Document images with source code
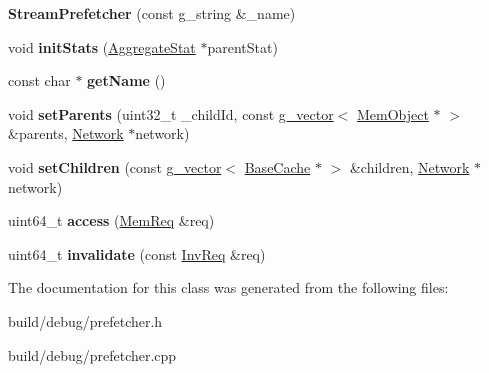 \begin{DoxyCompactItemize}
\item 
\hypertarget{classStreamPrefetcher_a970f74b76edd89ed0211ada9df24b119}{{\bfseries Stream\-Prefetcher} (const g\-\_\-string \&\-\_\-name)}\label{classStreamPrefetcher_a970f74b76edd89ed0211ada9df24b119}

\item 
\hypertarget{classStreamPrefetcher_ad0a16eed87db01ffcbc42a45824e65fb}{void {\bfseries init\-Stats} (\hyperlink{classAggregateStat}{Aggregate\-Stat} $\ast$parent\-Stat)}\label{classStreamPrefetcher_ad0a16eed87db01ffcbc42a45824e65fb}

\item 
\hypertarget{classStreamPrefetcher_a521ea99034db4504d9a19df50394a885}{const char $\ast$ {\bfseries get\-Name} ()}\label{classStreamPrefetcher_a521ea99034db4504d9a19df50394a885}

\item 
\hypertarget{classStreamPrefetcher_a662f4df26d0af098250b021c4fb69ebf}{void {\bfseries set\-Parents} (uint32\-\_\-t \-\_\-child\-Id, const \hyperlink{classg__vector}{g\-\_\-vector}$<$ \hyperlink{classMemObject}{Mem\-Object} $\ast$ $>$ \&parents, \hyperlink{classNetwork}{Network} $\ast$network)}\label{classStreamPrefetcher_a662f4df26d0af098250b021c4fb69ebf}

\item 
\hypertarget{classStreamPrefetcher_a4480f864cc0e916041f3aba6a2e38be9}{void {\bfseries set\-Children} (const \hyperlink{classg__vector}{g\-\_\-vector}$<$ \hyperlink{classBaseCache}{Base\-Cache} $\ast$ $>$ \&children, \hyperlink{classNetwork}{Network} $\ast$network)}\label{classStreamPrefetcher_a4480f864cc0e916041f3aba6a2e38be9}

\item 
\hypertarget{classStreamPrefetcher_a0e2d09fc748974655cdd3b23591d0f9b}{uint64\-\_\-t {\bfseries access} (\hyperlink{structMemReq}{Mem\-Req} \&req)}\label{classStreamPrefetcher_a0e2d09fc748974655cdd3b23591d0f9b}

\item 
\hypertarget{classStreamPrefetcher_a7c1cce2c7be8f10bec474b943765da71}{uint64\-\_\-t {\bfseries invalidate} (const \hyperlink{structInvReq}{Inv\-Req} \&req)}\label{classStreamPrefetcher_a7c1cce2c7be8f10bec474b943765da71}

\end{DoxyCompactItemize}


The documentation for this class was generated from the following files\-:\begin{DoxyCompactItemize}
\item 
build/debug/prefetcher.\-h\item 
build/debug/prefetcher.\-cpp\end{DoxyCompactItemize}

» **WHAT THE TASK ASKS**: Repeat the data exactly as given. Keep every picture out of the copy.

» **YOUR RESPONSE**:
 \begin{DoxyCompactItemize}
\item 
\hypertarget{classStreamPrefetcher_a970f74b76edd89ed0211ada9df24b119}{{\bfseries Stream\-Prefetcher} (const g\-\_\-string \&\-\_\-name)}\label{classStreamPrefetcher_a970f74b76edd89ed0211ada9df24b119}

\item 
\hypertarget{classStreamPrefetcher_ad0a16eed87db01ffcbc42a45824e65fb}{void {\bfseries init\-Stats} (\hyperlink{classAggregateStat}{Aggregate\-Stat} $\ast$parent\-Stat)}\label{classStreamPrefetcher_ad0a16eed87db01ffcbc42a45824e65fb}

\item 
\hypertarget{classStreamPrefetcher_a521ea99034db4504d9a19df50394a885}{const char $\ast$ {\bfseries get\-Name} ()}\label{classStreamPrefetcher_a521ea99034db4504d9a19df50394a885}

\item 
\hypertarget{classStreamPrefetcher_a662f4df26d0af098250b021c4fb69ebf}{void {\bfseries set\-Parents} (uint32\-\_\-t \-\_\-child\-Id, const \hyperlink{classg__vector}{g\-\_\-vector}$<$ \hyperlink{classMemObject}{Mem\-Object} $\ast$ $>$ \&parents, \hyperlink{classNetwork}{Network} $\ast$network)}\label{classStreamPrefetcher_a662f4df26d0af098250b021c4fb69ebf}

\item 
\hypertarget{classStreamPrefetcher_a4480f864cc0e916041f3aba6a2e38be9}{void {\bfseries set\-Children} (const \hyperlink{classg__vector}{g\-\_\-vector}$<$ \hyperlink{classBaseCache}{Base\-Cache} $\ast$ $>$ \&children, \hyperlink{classNetwork}{Network} $\ast$network)}\label{classStreamPrefetcher_a4480f864cc0e916041f3aba6a2e38be9}

\item 
\hypertarget{classStreamPrefetcher_a0e2d09fc748974655cdd3b23591d0f9b}{uint64\-\_\-t {\bfseries access} (\hyperlink{structMemReq}{Mem\-Req} \&req)}\label{classStreamPrefetcher_a0e2d09fc748974655cdd3b23591d0f9b}

\item 
\hypertarget{classStreamPrefetcher_a7c1cce2c7be8f10bec474b943765da71}{uint64\-\_\-t {\bfseries invalidate} (const \hyperlink{structInvReq}{Inv\-Req} \&req)}\label{classStreamPrefetcher_a7c1cce2c7be8f10bec474b943765da71}

\end{DoxyCompactItemize}


The documentation for this class was generated from the following files\-:\begin{DoxyCompactItemize}
\item 
build/debug/prefetcher.\-h\item 
build/debug/prefetcher.\-cpp\end{DoxyCompactItemize}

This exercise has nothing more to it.